REPUBLIKA.CO.ID, JAKARTA -- Asosiasi Perminyakan Indonesia atau Indonesia Petroleum Association (IPA) meminta pemerintah membuka keran impor gas. IPA beralasan tingkat keekonomian lapangan di Indonesia kurang memungkinkan tercapainya penurunan harga gas seperti keinginan Presiden Joko Widodo.
Pengamat energi dari Reforminer Institute, Pri Agung Rakhmanto menilai sah-sah saja jika opsi pembukaan keran impor gas dilakukan. Namun yang paling penting, menurut dia, evaluasi terhadap semua segmen industri perlu dilakukan.
Berbicara tentang impor gas, kata Agung, sebenarnya sudah diterapkan. Namun hal itu tidak membuat harga gas bumi untuk sektor industri turun.

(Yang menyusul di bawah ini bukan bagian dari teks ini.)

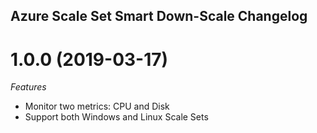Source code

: ## Azure Scale Set Smart Down-Scale Changelog

<a name="1.0.0"></a>
# 1.0.0 (2019-03-17)

*Features*
* Monitor two metrics: CPU and Disk
* Support both Windows and Linux Scale Sets
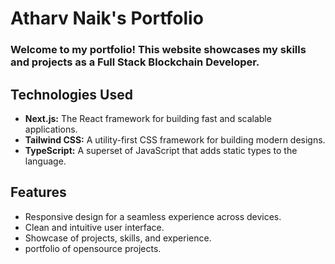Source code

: # Atharv Naik's Portfolio

### Welcome to my portfolio! This website showcases my skills and projects as a Full Stack Blockchain Developer.


## Technologies Used

- **Next.js:** The React framework for building fast and scalable applications.
- **Tailwind CSS:** A utility-first CSS framework for building modern designs.
- **TypeScript:** A superset of JavaScript that adds static types to the language.

## Features

- Responsive design for a seamless experience across devices.
- Clean and intuitive user interface.
- Showcase of projects, skills, and experience.
- portfolio of opensource projects.
  
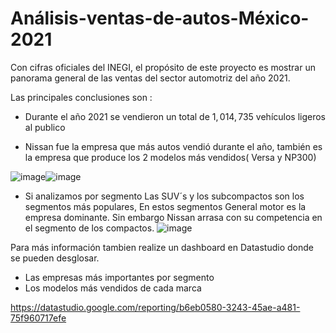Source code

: # Análisis-ventas-de-autos-México-2021

Con cifras oficiales del INEGI, el propósito de este proyecto es mostrar un panorama general de las ventas del sector automotriz del año 2021.

Las principales conclusiones son :

* Durante el año 2021 se vendieron un total de $1,014,735$ vehículos ligeros al publico

* Nissan fue la empresa que más autos vendió durante el año, también es la empresa que produce los 2 modelos más vendidos( Versa y NP300)

![image](https://user-images.githubusercontent.com/76232134/201376300-e28a4521-c4a0-4906-8bbc-fc72c88ede30.png)![image](https://user-images.githubusercontent.com/76232134/201375744-2b3a38b3-fa3c-444a-b2db-9668a1fe9873.png) 

* Si analizamos por segmento Las SUV´s y los subcompactos son los segmentos más populares, En estos segmentos General motor es la empresa dominante. Sin embargo Nissan arrasa con su competencia en el segmento de los compactos. 
![image](https://user-images.githubusercontent.com/76232134/201376547-5aee6af8-dbe3-4e06-b83f-7f5be1f23b8e.png)


Para más información tambien realize un dashboard en Datastudio donde se pueden desglosar.
* Las empresas más importantes por segmento
* Los modelos más vendidos de cada marca


https://datastudio.google.com/reporting/b6eb0580-3243-45ae-a481-75f960717efe
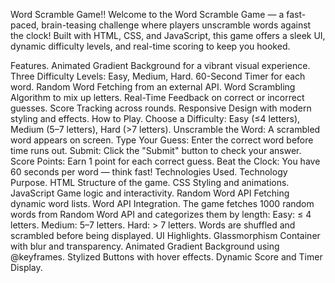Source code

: Word Scramble Game!!
Welcome to the Word Scramble Game — a fast-paced, brain-teasing challenge where players unscramble words against the clock! Built with HTML, CSS, and JavaScript, this game offers a sleek UI, dynamic difficulty levels, and real-time scoring to keep you hooked.

Features.
Animated Gradient Background for a vibrant visual experience.
Three Difficulty Levels: Easy, Medium, Hard.
60-Second Timer for each word.
Random Word Fetching from an external API.
Word Scrambling Algorithm to mix up letters.
Real-Time Feedback on correct or incorrect guesses.
Score Tracking across rounds.
Responsive Design with modern styling and effects.
How to Play.
Choose a Difficulty: Easy (≤4 letters), Medium (5–7 letters), Hard (>7 letters).
Unscramble the Word: A scrambled word appears on screen.
Type Your Guess: Enter the correct word before time runs out.
Submit: Click the "Submit" button to check your answer.
Score Points: Earn 1 point for each correct guess.
Beat the Clock: You have 60 seconds per word — think fast!
Technologies Used.
Technology	Purpose.
HTML	Structure of the game.
CSS	Styling and animations.
JavaScript	Game logic and interactivity.
Random Word API	Fetching dynamic word lists.
Word API Integration.
The game fetches 1000 random words from Random Word API and categorizes them by length:
Easy: ≤ 4 letters.
Medium: 5–7 letters.
Hard: > 7 letters.
Words are shuffled and scrambled before being displayed.
UI Highlights.
Glassmorphism Container with blur and transparency.
Animated Gradient Background using @keyframes.
Stylized Buttons with hover effects.
Dynamic Score and Timer Display.
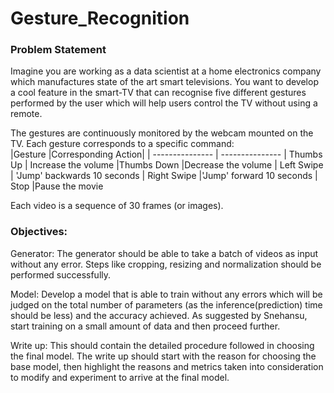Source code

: # Gesture_Recognition
### Problem Statement<br/>
Imagine you are working as a data scientist at a home electronics company which manufactures state of the art smart televisions. You want to develop a cool feature in the smart-TV that can recognise five different gestures performed by the user which will help users control the TV without using a remote.

The gestures are continuously monitored by the webcam mounted on the TV. Each gesture corresponds to a specific command: <br/>
|Gesture |Corresponding Action|
| --------------- | --------------- 
| Thumbs Up | Increase the volume
|Thumbs Down |Decrease the volume
| Left Swipe | 'Jump' backwards 10 seconds
| Right Swipe |'Jump' forward 10 seconds
| Stop |Pause the movie
	
Each video is a sequence of 30 frames (or images).
### Objectives:
Generator: The generator should be able to take a batch of videos as input without any error. Steps like cropping, resizing and normalization should be performed successfully.

Model: Develop a model that is able to train without any errors which will be judged on the total number of parameters (as the inference(prediction) time should be less) and the accuracy achieved. As suggested by Snehansu, start training on a small amount of data and then proceed further.

Write up: This should contain the detailed procedure followed in choosing the final model. The write up should start with the reason for choosing the base model, then highlight the reasons and metrics taken into consideration to modify and experiment to arrive at the final model.


	
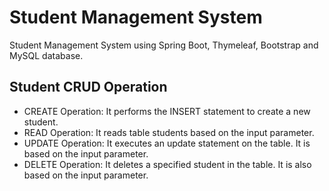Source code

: # Student Management System
Student Management System using Spring Boot, Thymeleaf, Bootstrap  and MySQL database.

## Student CRUD Operation
- CREATE Operation: It performs the INSERT statement to create a new student.
- READ Operation: It reads table students based on the input parameter.
- UPDATE Operation: It executes an update statement on the table. It is based on the input parameter.
- DELETE Operation: It deletes a specified student in the table. It is also based on the input parameter.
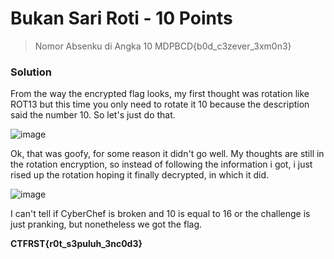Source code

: # Bukan Sari Roti - 10 Points
> Nomor Absenku di Angka 10 MDPBCD{b0d_c3zever_3xm0n3}
### Solution
From the way the encrypted flag looks, my first thought was rotation like ROT13 but this time you only need to rotate it 10 because the description said the number 10. So let's just do that.

![image](https://github.com/user-attachments/assets/8cc91fe6-84b5-4373-aaed-2058ad6ffc65)

Ok, that was goofy, for some reason it didn't go well. My thoughts are still in the rotation encryption, so instead of following the information i got, i just rised up the rotation hoping it finally decrypted, in which it did.

![image](https://github.com/user-attachments/assets/8c76f1a9-700b-41b1-9369-fe6e653c7604)

I can't tell if CyberChef is broken and 10 is equal to 16 or the challenge is just pranking, but nonetheless we got the flag.

**CTFRST{r0t_s3puluh_3nc0d3}**
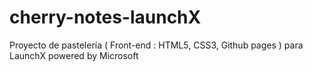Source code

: # cherry-notes-launchX
Proyecto de pastelería ( Front-end : HTML5, CSS3, Github pages ) para LaunchX powered by Microsoft
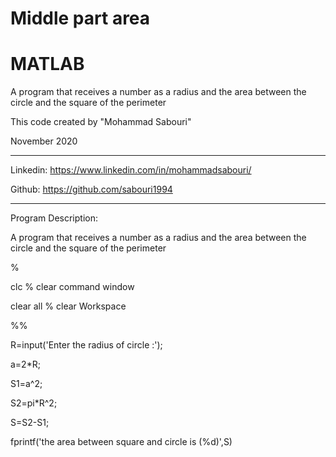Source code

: # Middle part area

# MATLAB

A program that receives a number as a radius and the area between the circle and the square of the perimeter

 This code created by "Mohammad Sabouri"

 November 2020

----------------------------------------------------------

Linkedin:   https://www.linkedin.com/in/mohammadsabouri/

Github:     https://github.com/sabouri1994

----------------------------------------------------------

Program Description:

A program that receives a number as a radius and the area between the circle and the square of the perimeter

%

clc  % clear command window

clear all  % clear Workspace

%%

R=input('Enter the radius of circle :');

a=2*R;

S1=a^2;

S2=pi*R^2;

S=S2-S1;

fprintf('the area between square and circle is (%d)',S)

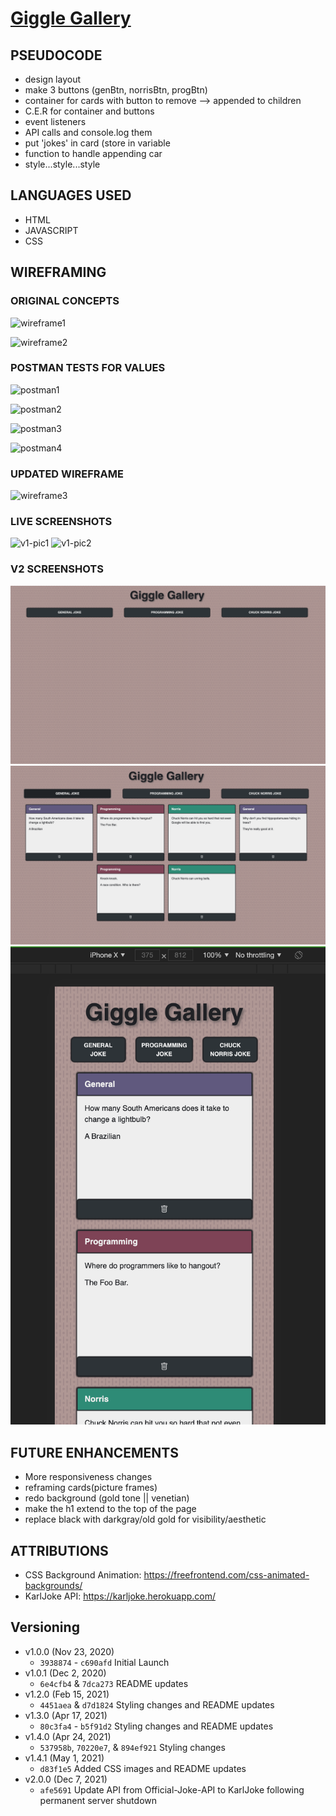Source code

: # [Giggle Gallery](http://giggle-gallery.surge.sh/)


## PSEUDOCODE

- design layout
- make 3 buttons (genBtn, norrisBtn, progBtn)
- container for cards with button to remove --> appended to children
- C.E.R for container and buttons
- event listeners
- API calls and console.log them
- put 'jokes' in card (store in variable
- function to handle appending car
- style...style...style

## LANGUAGES USED 
- HTML
- JAVASCRIPT
- CSS


## WIREFRAMING

### ORIGINAL CONCEPTS
![wireframe1](css/455B875A-3F11-4F9E-94CA-392505011127_1_105_c.jpeg)

![wireframe2](css/90F40AF5-D120-450A-B40B-F99403820800_1_105_c.jpeg)

### POSTMAN TESTS FOR VALUES
![postman1](css/Screen%20Shot%202020-11-16%20at%203.37.09%20PM.png)

![postman2](css/Screen%20Shot%202020-11-16%20at%203.37.24%20PM.png)

![postman3](css/Screen%20Shot%202020-11-16%20at%203.37.50%20PM.png)

![postman4](css/Screen%20Shot%202020-11-16%20at%203.37.59%20PM.png)

### UPDATED WIREFRAME
![wireframe3](css/Giggle%20Gallery.png)

### LIVE SCREENSHOTS
![v1-pic1](css/Live%20build%201.png)
![v1-pic2](css/Live%20build%202.png)

### V2 SCREENSHOTS
![v2-default](css/v2-default.png)
![v2-desktop](css/v2-desktop.png)
![v2-iphone](css/v2-iphone.png)



## FUTURE ENHANCEMENTS

- More responsiveness changes
- reframing cards(picture frames)
- redo background (gold tone || venetian)
- make the h1 extend to the top of the page
- replace black with darkgray/old gold for visibility/aesthetic


## ATTRIBUTIONS

- CSS Background Animation: https://freefrontend.com/css-animated-backgrounds/
- KarlJoke API: https://karljoke.herokuapp.com/

## Versioning

- v1.0.0 (Nov 23, 2020)
  - `3938874` - `c690afd` Initial Launch
- v1.0.1 (Dec 2, 2020)
  - `6e4cfb4` & `7dca273` README updates 
- v1.2.0 (Feb 15, 2021)
  - `4451aea` & `d7d1824` Styling changes and README updates
- v1.3.0 (Apr 17, 2021)
  - `80c3fa4` - `b5f91d2` Styling changes and README updates
- v1.4.0 (Apr 24, 2021)
  - `537958b`, `70220e7`, & `894ef921` Styling changes
- v1.4.1 (May 1, 2021)
  - `d83f1e5` Added CSS images and README updates
- v2.0.0 (Dec 7, 2021)
  - `afe5691` Update API from Official-Joke-API to KarlJoke following permanent server shutdown
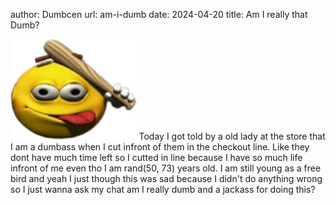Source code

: author: Dumbcen
url: am-i-dumb
date: 2024-04-20
title: Am I really that Dumb?

<img src="/static/media/DUMBASS.png#leftwrap" alt="Image" width="40%">
Today I got told by a old lady at the store that I am a dumbass when I cut infront of them in the checkout line. Like they dont have much time left so I cutted in line because I have so much life infront of me even tho I am rand(50, 73) years old. I am still young as a free bird and yeah I just though this was sad because I didn't do anything wrong so I just wanna ask my chat am I really dumb and a jackass for doing this?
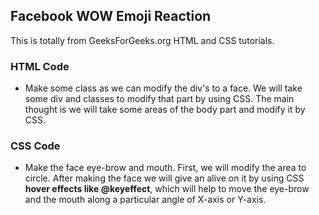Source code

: ## Facebook WOW Emoji Reaction

This is totally from GeeksForGeeks.org HTML and CSS tutorials.
<br />

### HTML Code

- Make some class as we can modify the div's to a face. We will take some div and classes to modify that part by using CSS. The main thought is we will take some areas of the body part and modify it by CSS.

### CSS Code

- Make the face eye-brow and mouth. First, we will modify the area to circle. After making the face we will give an alive on it by using CSS **hover effects like @keyeffect**, which will help to move the eye-brow and the mouth along a particular angle of X-axis or Y-axis.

"Itu maksudnya karena harga gas di luar lebih murah daripada gas yang diproduksi di lapangan Indonesia. Memang itu sudah dilakukan, hanya kan yang punya infrastruktur terbatas," kata Agung kepada Republika.co.id, Senin (10/10).
Agung berpendapat, pemerintah perlu mengevaluasi harga gas di hulu, kemudian saat di distribusikan (midstream), hingga ke hilir. kemudian unsur-unsur tersebut, menurut dia perlu duduk bersama mencapai kata sepakat jika ingin mengejar target penurunan harga dalam dua bulan.
"Saya berpandangan hulu juga perlu dilihat. Bahwa impor mau dilakukan, silakan saja, tapi hulunya juga dilihat," ujar Agung.